Last post, I mentioned that the haiku genre is conversational both in practice and in its origins, emerging from a tradition, among the literati of Medieval Japan, of writing sequences of short poems over the course of hours or years. And I mentioned as well that this theme would be taken up in a future post, so this seems a good time to note that several of the pieces in this collection are simply my side of conversations held from 2015 and into 2016 with my dear friend Gisรจle Lundrigan, emerging from a handful of mead soaked evenings during which the two of us traded words both spoken and written. I've lost the coloured cue cards on which the first versions were scribbled, and my record keeping sucks, but while I no longer recall the exact pieces for which this description holds, somewhere in this mess are echoes of those lost verbal jam sessions.


As for today's sample, these six pieces are from the Summer section of the seasonal sequence. While most are haiku, one is a haibun, a form developed by Basho, generally considered to be the greatest haiku poet in the tradition. The haibun is essentially a short prose piece with a haiku attached, and Basho wrote a number of haibun collections based on his travels around Japan. The form itself owes much to his close engagement with Chuang Tzu, the early Taoist thinker whose short philosophic tales and parables seem to constitute the beginning of Chinese literary prose.


From 'Part One: Within Seasons: Summer'


gap between old boots

long stare to rushing water

vertigo's soft pull


wild rose startled

pink a brain's response to light—

no one sees the rose


jack pine on a ledge

undercut by years of waves

appears motionless


three days and the wasp

has not moved from my window:

the cleaning can wait


A haibun for Captain Jack Gunn:


Uncle Jack navigated bombers over Germany for the RAF. At 30, he was the oldest one in his crew. The men called him Pops. He never talked about it in front of me. In fact, he rarely spoke, though I remember him smiling from the door as my cousin Kris and I played on the bench swing in his back yard. Mostly, I remember him sitting by a window, sipping rye and water:

Lancaster bomber

on a concrete pedestal—

bright hybrid roses

(Jackson Park, Windsor)


chimneys in tall grass

do not remember salt cod

or call for lost eyes

(abandoned village, Newfoundland)

Tuesday, June 22, 2021

Fumbling Forward


As I continue to fiddle with the final version of A Few Words on the Way, I think I'll post excerpts from each of the book's sections, so that anyone who may be curious can get a sample of whatever it is I'm up to. The first half of the book consists of a more or less traditional seasonal cycle, beginning of course with spring, so below are half a dozen bits from that part. I hope you like them.

This may also be a good place for a few words on haiku itself, and the approach I've taken to it in terms of form, content, and overall aesthetic.

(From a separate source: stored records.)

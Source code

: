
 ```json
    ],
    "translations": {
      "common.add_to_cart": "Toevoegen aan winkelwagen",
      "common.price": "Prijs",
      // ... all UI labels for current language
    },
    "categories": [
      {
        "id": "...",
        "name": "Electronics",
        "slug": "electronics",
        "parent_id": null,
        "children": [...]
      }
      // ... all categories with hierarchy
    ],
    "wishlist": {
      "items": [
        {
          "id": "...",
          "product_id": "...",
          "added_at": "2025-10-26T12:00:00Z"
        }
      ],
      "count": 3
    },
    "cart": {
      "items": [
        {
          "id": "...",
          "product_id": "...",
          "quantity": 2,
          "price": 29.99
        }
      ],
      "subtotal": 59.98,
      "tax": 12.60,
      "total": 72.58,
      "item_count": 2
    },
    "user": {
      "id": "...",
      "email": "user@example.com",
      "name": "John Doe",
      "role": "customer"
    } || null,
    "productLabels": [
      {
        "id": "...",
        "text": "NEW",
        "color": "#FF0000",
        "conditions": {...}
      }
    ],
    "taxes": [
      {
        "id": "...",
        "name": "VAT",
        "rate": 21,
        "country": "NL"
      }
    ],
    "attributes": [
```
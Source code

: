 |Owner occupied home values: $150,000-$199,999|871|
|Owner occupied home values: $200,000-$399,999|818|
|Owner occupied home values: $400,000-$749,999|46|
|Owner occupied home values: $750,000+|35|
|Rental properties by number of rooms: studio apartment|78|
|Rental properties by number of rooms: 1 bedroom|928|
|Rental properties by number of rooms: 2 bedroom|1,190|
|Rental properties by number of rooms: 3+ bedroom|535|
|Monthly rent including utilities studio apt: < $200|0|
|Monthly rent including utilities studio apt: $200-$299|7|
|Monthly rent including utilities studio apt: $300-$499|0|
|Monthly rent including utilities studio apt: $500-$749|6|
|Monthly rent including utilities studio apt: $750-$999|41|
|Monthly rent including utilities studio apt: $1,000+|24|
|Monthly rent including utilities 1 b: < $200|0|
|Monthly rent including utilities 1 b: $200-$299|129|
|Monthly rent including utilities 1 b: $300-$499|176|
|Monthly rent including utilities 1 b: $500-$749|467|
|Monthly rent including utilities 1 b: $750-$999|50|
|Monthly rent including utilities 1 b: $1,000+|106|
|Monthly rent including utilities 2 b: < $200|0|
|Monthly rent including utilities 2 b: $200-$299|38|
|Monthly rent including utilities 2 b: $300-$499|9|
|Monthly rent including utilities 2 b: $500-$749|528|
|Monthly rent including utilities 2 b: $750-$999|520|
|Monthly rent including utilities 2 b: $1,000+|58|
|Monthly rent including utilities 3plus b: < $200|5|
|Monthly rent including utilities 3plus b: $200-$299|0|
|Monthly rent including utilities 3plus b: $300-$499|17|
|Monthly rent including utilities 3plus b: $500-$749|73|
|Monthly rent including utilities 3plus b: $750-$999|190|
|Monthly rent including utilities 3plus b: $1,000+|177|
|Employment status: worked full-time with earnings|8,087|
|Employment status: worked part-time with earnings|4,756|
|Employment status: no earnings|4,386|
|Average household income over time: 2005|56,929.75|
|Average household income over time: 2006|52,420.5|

The genre as a whole is conversational, originating as it did in long verse exchanges between members of the Medieval Japanese literati, taking place sometimes over single evenings and sometimes over years—more on this facet in a later post. In terms of formal requirements, the most familiar is of course the 5-7-5 syllabic pattern. Other elements include a season word and a turn, that is, a word that evokes a specific season without naming it, and a point that functions as a pivot in terms of theme or imagery and thus gives a sense of inner motion. The imagery, drawing on the long traditions of both Japanese and Chinese poetry, tends to be nature-based and concrete, and the language terse with minimal grammatical indicators. The poem does not paint a picture of what was in the composer's mind at the time of composition, so much as cause an image to arise and then subside in motions of the reader's consciousness.

These words may sound strange, but they're philosophically precise, anchored as they are in both Zen and Taoist thought not only on mind but also on cosmology. In both of these thought worlds, all presence—all phenomena (or if you prefer, all being)—arises from, and subsides back into absence (or if you prefer, into non-being). But non-being is not an absolute lack as it tends to be in Western thought; rather, it's the productive potential both preceding and following any given instance of presence: at once source and destination. This applies equally to specific concrete phenomena, and at one extreme to the entire Cosmos and at the other extreme to consciousness itself, all without the need or even the place for a transcendent agency (or if you prefer, for a prime mover or first cause): a position that incidentally aligns pretty well with the current best empirical understanding of both Cosmos and consciousness. The fleetingness of the experience of the poem thus also evokes, in the philosophically informed reader, the fleetingness of both the mind that experiences it and the world in which the experience occurs. In other words, there is an art to reading haiku that is almost as subtle as the art of writing them: these are short poems, but not necessarily easy ones.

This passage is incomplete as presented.